> Assignment:
In the records, find each line where "between" occurs, and copy it.
===== Stored data
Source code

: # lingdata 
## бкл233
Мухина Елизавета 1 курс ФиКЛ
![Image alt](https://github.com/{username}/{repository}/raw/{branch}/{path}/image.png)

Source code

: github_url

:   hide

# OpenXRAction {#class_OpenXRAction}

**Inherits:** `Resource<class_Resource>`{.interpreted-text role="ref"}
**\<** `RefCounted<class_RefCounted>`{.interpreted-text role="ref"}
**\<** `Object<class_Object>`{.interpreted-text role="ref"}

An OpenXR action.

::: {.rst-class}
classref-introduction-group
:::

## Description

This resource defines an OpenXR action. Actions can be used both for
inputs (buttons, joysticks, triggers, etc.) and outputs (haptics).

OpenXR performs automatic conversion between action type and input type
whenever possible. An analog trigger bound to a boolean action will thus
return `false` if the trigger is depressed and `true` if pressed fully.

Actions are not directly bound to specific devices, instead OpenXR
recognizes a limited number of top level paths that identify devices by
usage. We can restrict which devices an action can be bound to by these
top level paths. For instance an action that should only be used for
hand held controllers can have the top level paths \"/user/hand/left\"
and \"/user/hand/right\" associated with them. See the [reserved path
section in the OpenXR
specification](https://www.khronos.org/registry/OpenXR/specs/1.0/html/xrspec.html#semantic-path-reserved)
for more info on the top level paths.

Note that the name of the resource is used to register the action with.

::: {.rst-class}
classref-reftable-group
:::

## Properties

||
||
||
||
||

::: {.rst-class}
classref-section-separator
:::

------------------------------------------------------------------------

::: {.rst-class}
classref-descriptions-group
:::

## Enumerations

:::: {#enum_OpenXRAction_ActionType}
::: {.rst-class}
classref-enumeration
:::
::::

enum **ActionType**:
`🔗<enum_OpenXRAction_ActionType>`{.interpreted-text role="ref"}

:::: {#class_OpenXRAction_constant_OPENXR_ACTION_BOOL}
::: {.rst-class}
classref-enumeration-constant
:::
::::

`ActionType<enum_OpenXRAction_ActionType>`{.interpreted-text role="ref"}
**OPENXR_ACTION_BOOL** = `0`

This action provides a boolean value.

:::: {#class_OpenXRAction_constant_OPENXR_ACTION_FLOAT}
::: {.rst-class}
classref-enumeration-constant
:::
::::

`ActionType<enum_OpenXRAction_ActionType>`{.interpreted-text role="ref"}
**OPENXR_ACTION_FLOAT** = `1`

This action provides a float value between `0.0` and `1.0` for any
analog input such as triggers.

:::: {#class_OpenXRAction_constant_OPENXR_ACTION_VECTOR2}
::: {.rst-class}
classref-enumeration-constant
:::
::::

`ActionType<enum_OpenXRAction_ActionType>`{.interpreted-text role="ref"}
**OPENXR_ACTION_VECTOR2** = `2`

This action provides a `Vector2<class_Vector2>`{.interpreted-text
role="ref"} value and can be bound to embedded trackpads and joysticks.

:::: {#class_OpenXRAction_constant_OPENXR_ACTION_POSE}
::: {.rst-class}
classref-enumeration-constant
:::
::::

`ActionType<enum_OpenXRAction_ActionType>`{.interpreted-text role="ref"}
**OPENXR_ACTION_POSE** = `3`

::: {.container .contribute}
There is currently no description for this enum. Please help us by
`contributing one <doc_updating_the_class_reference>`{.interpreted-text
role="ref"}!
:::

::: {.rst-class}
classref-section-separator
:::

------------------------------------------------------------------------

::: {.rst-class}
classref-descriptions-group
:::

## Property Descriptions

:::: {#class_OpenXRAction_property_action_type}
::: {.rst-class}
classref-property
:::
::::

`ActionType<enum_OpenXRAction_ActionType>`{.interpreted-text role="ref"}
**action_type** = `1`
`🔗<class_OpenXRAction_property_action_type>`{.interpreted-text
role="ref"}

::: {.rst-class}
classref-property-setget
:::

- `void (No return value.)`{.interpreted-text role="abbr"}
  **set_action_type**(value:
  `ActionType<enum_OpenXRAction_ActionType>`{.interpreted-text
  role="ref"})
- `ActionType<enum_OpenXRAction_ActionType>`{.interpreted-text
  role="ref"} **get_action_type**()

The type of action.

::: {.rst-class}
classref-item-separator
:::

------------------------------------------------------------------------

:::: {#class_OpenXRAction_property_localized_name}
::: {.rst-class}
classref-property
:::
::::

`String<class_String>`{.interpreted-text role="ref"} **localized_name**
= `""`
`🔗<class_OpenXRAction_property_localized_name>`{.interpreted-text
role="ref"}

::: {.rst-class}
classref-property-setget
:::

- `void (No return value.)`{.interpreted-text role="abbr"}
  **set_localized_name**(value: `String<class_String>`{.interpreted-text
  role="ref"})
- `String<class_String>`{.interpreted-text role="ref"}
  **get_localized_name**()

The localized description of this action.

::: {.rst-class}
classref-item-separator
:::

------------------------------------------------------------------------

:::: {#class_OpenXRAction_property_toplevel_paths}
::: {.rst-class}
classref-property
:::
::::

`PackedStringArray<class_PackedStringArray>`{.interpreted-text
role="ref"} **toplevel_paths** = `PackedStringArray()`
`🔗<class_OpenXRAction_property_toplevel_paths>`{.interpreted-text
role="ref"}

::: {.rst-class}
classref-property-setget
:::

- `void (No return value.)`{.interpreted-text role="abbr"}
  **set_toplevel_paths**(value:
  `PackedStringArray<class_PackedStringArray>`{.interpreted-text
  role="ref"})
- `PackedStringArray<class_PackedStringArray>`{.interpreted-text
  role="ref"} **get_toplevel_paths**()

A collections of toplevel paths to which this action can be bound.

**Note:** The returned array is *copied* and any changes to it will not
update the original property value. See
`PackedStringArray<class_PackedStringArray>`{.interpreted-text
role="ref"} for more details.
==========
> Answer area:
OpenXR performs automatic conversion between action type and input type
This action provides a float value between `0.0` and `1.0` for any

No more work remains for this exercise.